* SOURCE DATA *
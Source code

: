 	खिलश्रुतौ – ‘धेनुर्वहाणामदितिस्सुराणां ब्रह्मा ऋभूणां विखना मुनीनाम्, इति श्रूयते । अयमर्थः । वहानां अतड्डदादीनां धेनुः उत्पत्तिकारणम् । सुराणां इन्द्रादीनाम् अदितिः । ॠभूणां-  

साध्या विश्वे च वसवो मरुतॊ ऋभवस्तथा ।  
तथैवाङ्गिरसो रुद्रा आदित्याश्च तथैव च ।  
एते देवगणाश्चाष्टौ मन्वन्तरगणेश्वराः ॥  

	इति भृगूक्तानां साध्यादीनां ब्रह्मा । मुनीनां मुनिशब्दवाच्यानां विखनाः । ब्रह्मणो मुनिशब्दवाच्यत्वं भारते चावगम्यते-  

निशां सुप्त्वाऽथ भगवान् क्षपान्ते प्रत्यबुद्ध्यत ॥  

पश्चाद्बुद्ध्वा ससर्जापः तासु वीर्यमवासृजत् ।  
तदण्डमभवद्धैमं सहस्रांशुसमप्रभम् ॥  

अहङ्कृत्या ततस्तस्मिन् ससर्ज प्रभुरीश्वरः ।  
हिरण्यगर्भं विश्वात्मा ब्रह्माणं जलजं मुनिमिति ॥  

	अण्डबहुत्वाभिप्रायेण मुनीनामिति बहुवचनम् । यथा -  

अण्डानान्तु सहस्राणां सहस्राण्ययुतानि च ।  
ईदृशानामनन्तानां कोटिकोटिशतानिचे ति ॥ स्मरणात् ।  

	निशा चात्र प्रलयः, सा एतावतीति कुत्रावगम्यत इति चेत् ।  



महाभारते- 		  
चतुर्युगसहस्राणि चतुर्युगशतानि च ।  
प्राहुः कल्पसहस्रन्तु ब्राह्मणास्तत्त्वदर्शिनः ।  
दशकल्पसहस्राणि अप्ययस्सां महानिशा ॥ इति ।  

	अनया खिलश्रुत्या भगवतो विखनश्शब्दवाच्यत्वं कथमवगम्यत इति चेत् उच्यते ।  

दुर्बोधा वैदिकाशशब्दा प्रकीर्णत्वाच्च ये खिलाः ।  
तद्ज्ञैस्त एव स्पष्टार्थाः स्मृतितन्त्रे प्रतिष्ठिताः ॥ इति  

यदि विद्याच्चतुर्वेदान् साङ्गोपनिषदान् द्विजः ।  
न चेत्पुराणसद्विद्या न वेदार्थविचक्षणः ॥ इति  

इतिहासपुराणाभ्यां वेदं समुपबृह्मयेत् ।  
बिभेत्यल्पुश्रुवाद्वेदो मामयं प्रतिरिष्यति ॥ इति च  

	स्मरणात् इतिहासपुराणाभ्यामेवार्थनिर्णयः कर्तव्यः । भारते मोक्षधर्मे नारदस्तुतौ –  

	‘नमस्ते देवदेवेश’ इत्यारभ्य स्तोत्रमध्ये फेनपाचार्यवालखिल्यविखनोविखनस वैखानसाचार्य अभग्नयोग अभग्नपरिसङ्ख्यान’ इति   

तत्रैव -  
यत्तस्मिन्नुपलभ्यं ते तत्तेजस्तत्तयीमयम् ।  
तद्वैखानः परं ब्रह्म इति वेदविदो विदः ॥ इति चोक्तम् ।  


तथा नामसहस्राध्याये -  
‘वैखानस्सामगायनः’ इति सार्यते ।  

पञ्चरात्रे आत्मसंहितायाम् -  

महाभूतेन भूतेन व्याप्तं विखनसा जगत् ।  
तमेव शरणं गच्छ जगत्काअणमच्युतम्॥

* PROBLEM DETAILS *
Reproduce, character for character, only the lines of the preceding data that start at the line with "अण्डानान्तु सहस्राणां सहस्राण्ययुतानि च ।" and end at the line with "दशकल्पसहस्राणि अप्ययस्सां महानिशा ॥ इति ।", both included.

* EXERCISE RESPONSE *
अण्डानान्तु सहस्राणां सहस्राण्ययुतानि च ।  
ईदृशानामनन्तानां कोटिकोटिशतानिचे ति ॥ स्मरणात् ।  

	निशा चात्र प्रलयः, सा एतावतीति कुत्रावगम्यत इति चेत् ।  



महाभारते- 		  
चतुर्युगसहस्राणि चतुर्युगशतानि च ।  
प्राहुः कल्पसहस्रन्तु ब्राह्मणास्तत्त्वदर्शिनः ।  
दशकल्पसहस्राणि अप्ययस्सां महानिशा ॥ इति ।  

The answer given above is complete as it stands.